Socialization is key to helping your pet deal with these types of stressors in the future. Taking her around new dogs, different types of people or other animals on a regular basis can help her feel more comfortable in those situations.

If you’re not sure where to start, talk with your vet about local dog parks and animal shelters that offer monthly events for pet parents and their pets. Even if it only means going around the block a few times a week, these experiences will help your pet learn to cope with the world at large.

Tips for dealing with a dog who has anxiety

If you’re the owner of a dog who suffers from social anxiety disorder, there are some things that can help.

First and foremost, it’s important to know that your pet feels safe with you at all times. If she becomes anxious around other people or animals, try giving her treats when these interactions are happening so that she knows good stuff will come from them.

Then, gradually expose her to different people and animals at home. If she’s scared of your friends, don’t force the issue; instead, try taking her for a walk in a public place where there are plenty of other people and pets around. Gradually introduce new experiences in order to lessen the anxiety they cause.

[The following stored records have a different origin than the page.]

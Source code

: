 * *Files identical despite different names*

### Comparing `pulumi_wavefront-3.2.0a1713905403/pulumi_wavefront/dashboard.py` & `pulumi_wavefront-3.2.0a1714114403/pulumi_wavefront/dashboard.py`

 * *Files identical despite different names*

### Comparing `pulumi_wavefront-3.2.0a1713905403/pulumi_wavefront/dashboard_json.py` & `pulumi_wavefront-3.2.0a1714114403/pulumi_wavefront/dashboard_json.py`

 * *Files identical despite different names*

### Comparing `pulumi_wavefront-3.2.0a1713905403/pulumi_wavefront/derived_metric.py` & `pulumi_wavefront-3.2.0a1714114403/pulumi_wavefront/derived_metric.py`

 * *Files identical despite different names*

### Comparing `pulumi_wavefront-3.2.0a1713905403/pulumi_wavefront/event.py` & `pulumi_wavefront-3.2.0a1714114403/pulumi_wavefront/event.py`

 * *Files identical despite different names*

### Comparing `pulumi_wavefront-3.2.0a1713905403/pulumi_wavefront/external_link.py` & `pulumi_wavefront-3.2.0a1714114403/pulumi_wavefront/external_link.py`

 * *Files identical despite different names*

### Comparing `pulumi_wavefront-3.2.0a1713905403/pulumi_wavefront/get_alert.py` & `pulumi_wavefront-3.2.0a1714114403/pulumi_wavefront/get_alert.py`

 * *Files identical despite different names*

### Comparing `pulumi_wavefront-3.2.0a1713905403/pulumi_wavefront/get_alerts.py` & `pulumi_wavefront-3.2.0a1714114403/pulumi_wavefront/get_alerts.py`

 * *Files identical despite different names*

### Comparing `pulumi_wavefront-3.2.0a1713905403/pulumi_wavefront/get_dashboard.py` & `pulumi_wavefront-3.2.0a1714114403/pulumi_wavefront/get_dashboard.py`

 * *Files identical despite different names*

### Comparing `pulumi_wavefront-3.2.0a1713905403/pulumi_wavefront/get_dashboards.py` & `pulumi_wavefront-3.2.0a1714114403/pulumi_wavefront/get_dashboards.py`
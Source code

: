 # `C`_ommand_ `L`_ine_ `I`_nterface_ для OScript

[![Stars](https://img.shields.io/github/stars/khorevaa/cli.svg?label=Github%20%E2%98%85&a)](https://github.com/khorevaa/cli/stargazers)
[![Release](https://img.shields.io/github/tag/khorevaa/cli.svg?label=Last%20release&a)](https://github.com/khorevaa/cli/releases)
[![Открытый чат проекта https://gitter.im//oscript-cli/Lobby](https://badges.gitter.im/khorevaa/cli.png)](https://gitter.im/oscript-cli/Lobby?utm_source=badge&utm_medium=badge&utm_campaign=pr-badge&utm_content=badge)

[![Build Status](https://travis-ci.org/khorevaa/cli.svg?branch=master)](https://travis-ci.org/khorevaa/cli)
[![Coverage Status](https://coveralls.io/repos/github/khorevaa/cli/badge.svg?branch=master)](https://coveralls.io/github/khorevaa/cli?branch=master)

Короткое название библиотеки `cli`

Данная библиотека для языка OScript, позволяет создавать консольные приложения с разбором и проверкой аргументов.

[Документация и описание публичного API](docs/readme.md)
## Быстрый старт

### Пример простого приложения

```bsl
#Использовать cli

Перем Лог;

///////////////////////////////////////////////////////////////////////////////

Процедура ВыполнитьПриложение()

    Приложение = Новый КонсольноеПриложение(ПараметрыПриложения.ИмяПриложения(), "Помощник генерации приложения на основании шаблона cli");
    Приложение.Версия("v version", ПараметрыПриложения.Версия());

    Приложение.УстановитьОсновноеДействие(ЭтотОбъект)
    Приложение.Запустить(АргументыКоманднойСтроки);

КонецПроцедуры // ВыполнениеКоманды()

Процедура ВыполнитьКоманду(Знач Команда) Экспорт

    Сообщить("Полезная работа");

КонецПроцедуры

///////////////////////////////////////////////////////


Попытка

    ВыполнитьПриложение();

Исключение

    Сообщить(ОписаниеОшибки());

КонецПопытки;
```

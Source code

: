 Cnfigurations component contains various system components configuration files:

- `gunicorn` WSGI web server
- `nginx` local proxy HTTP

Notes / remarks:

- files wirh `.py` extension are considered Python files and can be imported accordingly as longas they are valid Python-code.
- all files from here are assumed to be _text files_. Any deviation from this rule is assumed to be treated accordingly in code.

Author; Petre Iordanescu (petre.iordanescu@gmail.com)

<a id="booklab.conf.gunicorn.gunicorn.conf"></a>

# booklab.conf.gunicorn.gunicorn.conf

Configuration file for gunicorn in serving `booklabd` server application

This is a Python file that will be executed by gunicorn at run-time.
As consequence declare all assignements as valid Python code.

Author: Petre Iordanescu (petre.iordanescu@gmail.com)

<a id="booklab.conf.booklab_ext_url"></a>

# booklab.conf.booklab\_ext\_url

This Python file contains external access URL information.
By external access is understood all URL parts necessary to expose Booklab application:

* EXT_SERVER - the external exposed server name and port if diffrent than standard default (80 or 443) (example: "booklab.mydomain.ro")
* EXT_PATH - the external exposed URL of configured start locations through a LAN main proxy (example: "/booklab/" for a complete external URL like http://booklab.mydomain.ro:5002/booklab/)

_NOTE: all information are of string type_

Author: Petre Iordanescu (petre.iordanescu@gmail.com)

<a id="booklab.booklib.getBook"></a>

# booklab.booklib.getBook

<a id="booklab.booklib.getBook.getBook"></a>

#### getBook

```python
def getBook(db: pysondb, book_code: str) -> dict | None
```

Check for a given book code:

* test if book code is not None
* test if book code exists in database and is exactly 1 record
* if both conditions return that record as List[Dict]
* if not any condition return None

It’s up to you to help your pet lead the best life she can with social anxiety disorder, and one good way of doing that is building on her positive associations with people and new experiences.

As you can imagine, this takes a lot of time and patience on your part to make sure she’s not too anxious before giving her the special treats or toys that will help her feel better. You may want to enlist the help of family members or friends who are comfortable with dogs so they can play this role when you’re not around.